The Attentional Zoom Effect

In Motter & Belky's 1998 Vision Research paper, titled "The Zone of Focal Attention During Active Visual Search," they describe a radical new paradigm for identifying whether attention functions in a serial or parallel fashion in visual search. What follows is a brief summary of their logic, the experiments, and their conclusions.

For those unfamiliar with the visual search literature, there's been a heated debate about the relatively serial or parallel nature of visual search for quite some time. In simple feature search, one will often experience "pop out" in which an item differing only in a single way from distractors can be found almost immediately, in a way that is not dependent on the number of distractors or lure items. But in conjunctive search, where subjects search for targets that differ from distractors in terms of multiple features, the time it takes to find an object embedded in a field of distractors increases in a nearly linear fashion as the number of distractors increase. For this reason, some have proposed that attention must be deployed in a serial fashion to each item in conjunctive search. The slope of the quasi-linear search time function is interpreted as the amount of time to scan each object.

This search time is also affected by several other factors, including similarity between target-and distractors (aka discriminability) and which stimulus dimensions differentiate the two. Of course, the attentional scanning process need not have a one-to-one relationship with eye movements; in fact, attention might scan surrounding areas covertly during a single eye fixation. The size of the region available to this covert attentional scanning process may depend on stimulus density.

To test these hypotheses, the authors trained two rhesus monkeys to search for targets within a set of distractors. The stimuli were red and green bars, some of which were oriented at 0 degrees and others at 90 degrees. The number of items on a given trial was either 6, 12, 24, 48, or 96, and were always distributed evenly across the field of view. Two types of search tasks were run: feature search (e.g., look for the red bar, or look for the horizontal bar) and conjunction search (e.g., look for the red horizontal bar, or look for the green veritcal bar). Therefore, any given trial might be feature or conjunctive, with one of five array sizes, 44 possible target locations, and four possible target stimuli. Eye movements were tracked with scleral coils and video analysis.

The results showed that at small array sizes, feature search for color and orientation was equal. However, at higher array sizes, orientation actually became faster - suggesting that orientation search is affected by set size. Furthermore, the search time x array size functions were not perfectly linear, but instead was less positive at higher array sizes.

Statistical analysis did not show a correlation of array size with fixation duration, suggesting that attentional scanning may not be serial within each fixation. Yet the authors knew that information must be extracted from the areas surrounding each fixation, because # of fixations was always much less than half the array size.
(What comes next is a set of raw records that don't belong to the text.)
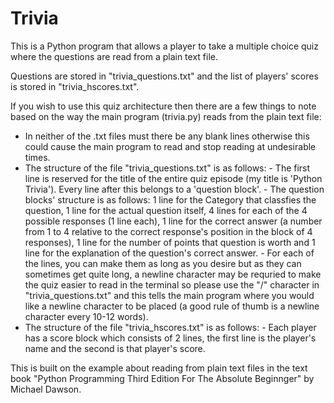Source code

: # Trivia
This is a Python program that allows a player to take a multiple choice quiz where the questions are read from a plain text file.

Questions are stored in "trivia_questions.txt" and the list of players' scores is stored in "trivia_hscores.txt".

If you wish to use this quiz architecture then there are a few things to note based on the way the main program (trivia.py) reads from the plain text file:
- In neither of the .txt files must there be any blank lines otherwise this could cause the main program to read and stop reading at undesirable times.
- The structure of the file "trivia_questions.txt" is as follows:
          - The first line is reserved for the title of the entire quiz episode (my title is 'Python Trivia'). Every line after              this belongs to a 'question block'.
          - The question blocks' structure is as follows: 1 line for the Category that classfies the question, 1 line for the                actual question itself, 4 lines for each of the 4 possible responses (1 line each), 1 line for the correct answer (a             number from 1 to 4 relative to the correct response's position in the block of 4 responses), 1 line for the number of             points that question is worth and 1 line for the explanation of the question's correct answer.
          - For each of the lines, you can make them as long as you desire but as they can sometimes get quite long, a newline               character may be requried to make the quiz easier to read in the terminal so please use the "/" character in 
            "trivia_questions.txt" and this tells the main program where you would like a newline character to be placed (a good             rule of thumb is a newline character every 10-12 words).
- The structure of the file "trivia_hscores.txt" is as follows:
          - Each player has a score block which consists of 2 lines, the first line is the player's name and the second is that              player's score.

This is built on the example about reading from plain text files in the text book "Python Programming Third Edition For The Absolute Beginnger" by Michael Dawson.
What if subjects were capable of processing the stimuli surrounding a fixated item in parallel with that item?

By determining the probability that a target was found given its distance from the current fixation, the authors were able to derive an empirical measure of the "conspicuity area," or to use the title of their paper, the zone of focal attention. In metaphorical terms, one might view this as the diameter of the attentional spotlight; according to these results, this "spotlight" does not encompass items that are more than 2 times the average nearest-neighbor interstimulus distance from fixation. Subsequent experiments suggest this finding is invariant to total display size, and that the results are essentially similar for more difficult conjunctive search tasks.